Kinky for Governor?
There’s a fun
piece in the
Weekly Standard, a proudly conservative magazine, about the unlikely gubernatorial candidate: Kinky Friedman.
Kinky (so named for his "Jew-fro," as the ladies at Supercuts call it) is most famous these days for trying to become the first independent governor of Texas since Sam Houston in 1859. For two decades prior, he was known for his 17 well-reviewed comic-mystery novels, with himself cast as the protagonist ("I'm not afraid of anything, just that I may have to stop talking about myself for five minutes," he's said). But it was as head cheese-maker in Kinky Friedman and the Texas Jewboys that he first entered public consciousness.
Before that, Kinky did a two-year Peace Corps stint in Borneo, where he introduced the locals to Frisbee while they introduced him to betel nut and hallucinogenic rice wine. Perhaps under the influence of it, he conceived the Jewboys. When Kinky got back to Texas in the early '70s, Austin had become a hothouse for outlaw country heroes who'd said adios to the slick sounds of Nashville in order to do some honest-to-God songwriting. Cosmic Cowboys and gypsy troubadours like Michael Martin Murphey, Jerry Jeff Walker, Billy Joe Shaver, and other guys with two first names walked the land.
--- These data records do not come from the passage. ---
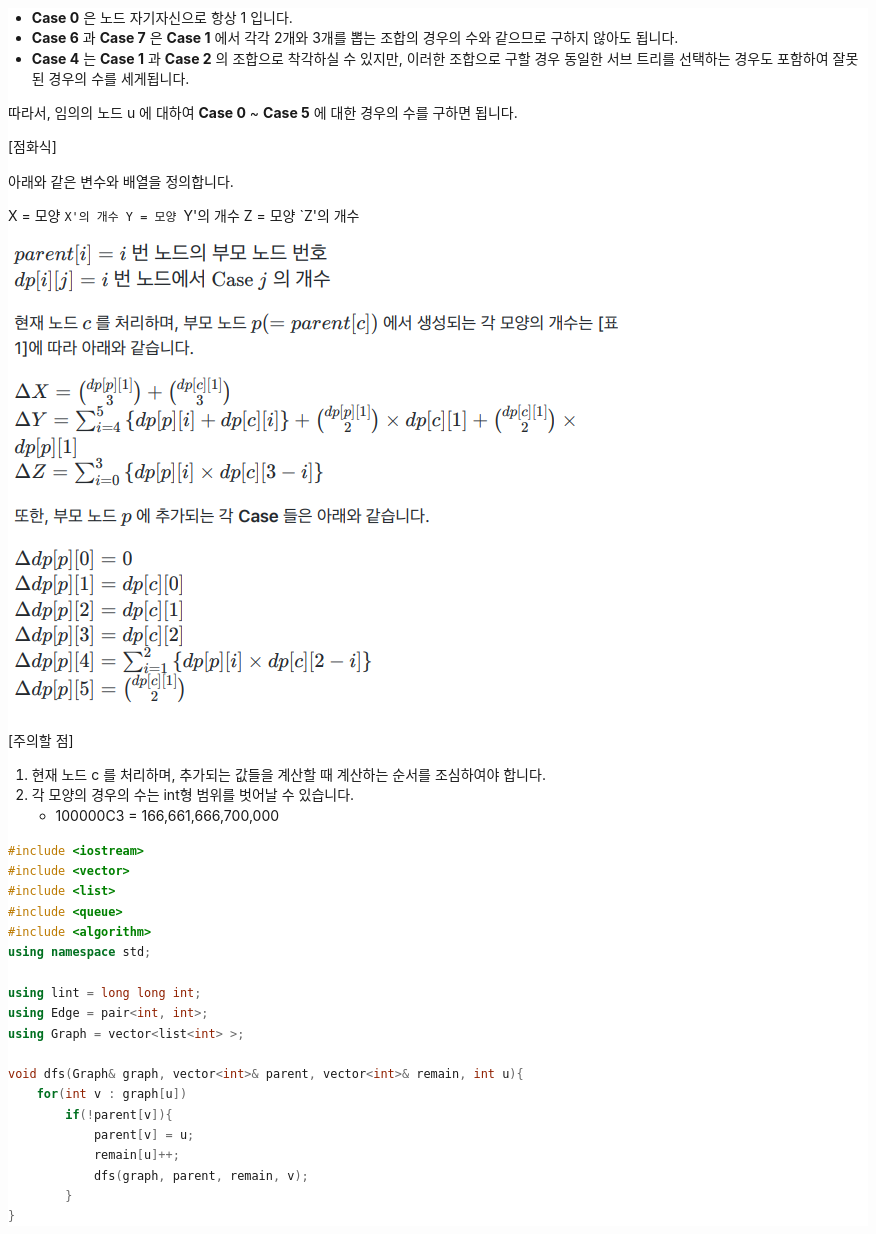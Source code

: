 * **Case 0** 은 노드 자기자신으로 항상 1 입니다.
* **Case 6** 과 **Case 7** 은 **Case 1** 에서 각각 2개와 3개를 뽑는 조합의 경우의 수와 같으므로 구하지 않아도 됩니다.
* **Case 4** 는 **Case 1** 과 **Case 2** 의 조합으로 착각하실 수 있지만, 이러한 조합으로 구할 경우 동일한 서브 트리를 선택하는 경우도 포함하여 잘못된 경우의 수를 세게됩니다.

따라서, 임의의 노드 u 에 대하여 **Case 0** ~ **Case 5** 에 대한 경우의 수를 구하면 됩니다.

[점화식]

아래와 같은 변수와 배열을 정의합니다.

X = 모양 `X'의 개수
Y = 모양 `Y'의 개수
Z = 모양 `Z'의 개수

![](../Images/KWC2020-2-J-img3.png)

[주의할 점]

1. 현재 노드 c 를 처리하며, 추가되는 값들을 계산할 때 계산하는 순서를 조심하여야 합니다.
2. 각 모양의 경우의 수는 int형 범위를 벗어날 수 있습니다.
	* 100000C3 = 166,661,666,700,000

```cpp
#include <iostream>
#include <vector>
#include <list>
#include <queue>
#include <algorithm>
using namespace std;

using lint = long long int;
using Edge = pair<int, int>;
using Graph = vector<list<int> >;

void dfs(Graph& graph, vector<int>& parent, vector<int>& remain, int u){
    for(int v : graph[u])
        if(!parent[v]){
            parent[v] = u;
            remain[u]++;
            dfs(graph, parent, remain, v);
        }
}
```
Kinky and the Texas Jewboys served as the court jesters of the movement, though they were no redneck Weird Al Yankovics. There was much more going on. Kinky lampooned bigotry by assuming the role of the bigot in songs like "They Ain't Makin' Jews Like Jesus Anymore" and "Proud to Be An Asshole From El Paso." He could also pull off grim weepers, like "Ride 'Em Jewboy," undoubtedly the most haunting country song ever written about the Holocaust, even if it's the only one. "Anything worth crying can be smiled," he sang.